TASK INSTRUCTIONS ▸ Below is a listing. Output every line of it exactly.

^^^^^^^^

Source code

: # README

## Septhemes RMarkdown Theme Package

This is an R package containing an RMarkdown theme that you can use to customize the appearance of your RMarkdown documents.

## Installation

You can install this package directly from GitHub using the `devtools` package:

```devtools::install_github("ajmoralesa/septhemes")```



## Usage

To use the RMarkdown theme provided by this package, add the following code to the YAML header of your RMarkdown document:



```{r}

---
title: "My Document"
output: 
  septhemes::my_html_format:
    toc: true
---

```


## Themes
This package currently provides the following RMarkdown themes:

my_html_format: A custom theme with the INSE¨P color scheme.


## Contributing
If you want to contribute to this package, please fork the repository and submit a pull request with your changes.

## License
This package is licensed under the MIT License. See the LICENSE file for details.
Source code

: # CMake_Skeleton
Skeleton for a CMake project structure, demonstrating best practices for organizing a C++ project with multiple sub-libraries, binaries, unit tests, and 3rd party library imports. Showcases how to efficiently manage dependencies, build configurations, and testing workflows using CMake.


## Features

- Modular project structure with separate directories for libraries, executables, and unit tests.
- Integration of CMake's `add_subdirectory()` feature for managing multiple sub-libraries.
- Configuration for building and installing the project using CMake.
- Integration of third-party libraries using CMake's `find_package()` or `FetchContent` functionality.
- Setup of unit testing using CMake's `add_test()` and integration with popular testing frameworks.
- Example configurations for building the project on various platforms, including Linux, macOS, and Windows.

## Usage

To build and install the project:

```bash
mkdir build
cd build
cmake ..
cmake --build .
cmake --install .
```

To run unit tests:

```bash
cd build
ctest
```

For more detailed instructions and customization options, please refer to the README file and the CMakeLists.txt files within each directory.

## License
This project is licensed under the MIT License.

^^^^^^^^

RESULT BELOW ▸
Source code

: # README

## Septhemes RMarkdown Theme Package

This is an R package containing an RMarkdown theme that you can use to customize the appearance of your RMarkdown documents.

## Installation

You can install this package directly from GitHub using the `devtools` package:

```devtools::install_github("ajmoralesa/septhemes")```



## Usage

To use the RMarkdown theme provided by this package, add the following code to the YAML header of your RMarkdown document:



```{r}

---
title: "My Document"
output: 
  septhemes::my_html_format:
    toc: true
---

```


## Themes
This package currently provides the following RMarkdown themes:

my_html_format: A custom theme with the INSE¨P color scheme.


## Contributing
If you want to contribute to this package, please fork the repository and submit a pull request with your changes.

## License
This package is licensed under the MIT License. See the LICENSE file for details.
Source code

: # CMake_Skeleton
Skeleton for a CMake project structure, demonstrating best practices for organizing a C++ project with multiple sub-libraries, binaries, unit tests, and 3rd party library imports. Showcases how to efficiently manage dependencies, build configurations, and testing workflows using CMake.


## Features

- Modular project structure with separate directories for libraries, executables, and unit tests.
- Integration of CMake's `add_subdirectory()` feature for managing multiple sub-libraries.
- Configuration for building and installing the project using CMake.
- Integration of third-party libraries using CMake's `find_package()` or `FetchContent` functionality.
- Setup of unit testing using CMake's `add_test()` and integration with popular testing frameworks.
- Example configurations for building the project on various platforms, including Linux, macOS, and Windows.

## Usage

To build and install the project:

```bash
mkdir build
cd build
cmake ..
cmake --build .
cmake --install .
```

To run unit tests:

```bash
cd build
ctest
```

For more detailed instructions and customization options, please refer to the README file and the CMakeLists.txt files within each directory.

## License
This project is licensed under the MIT License.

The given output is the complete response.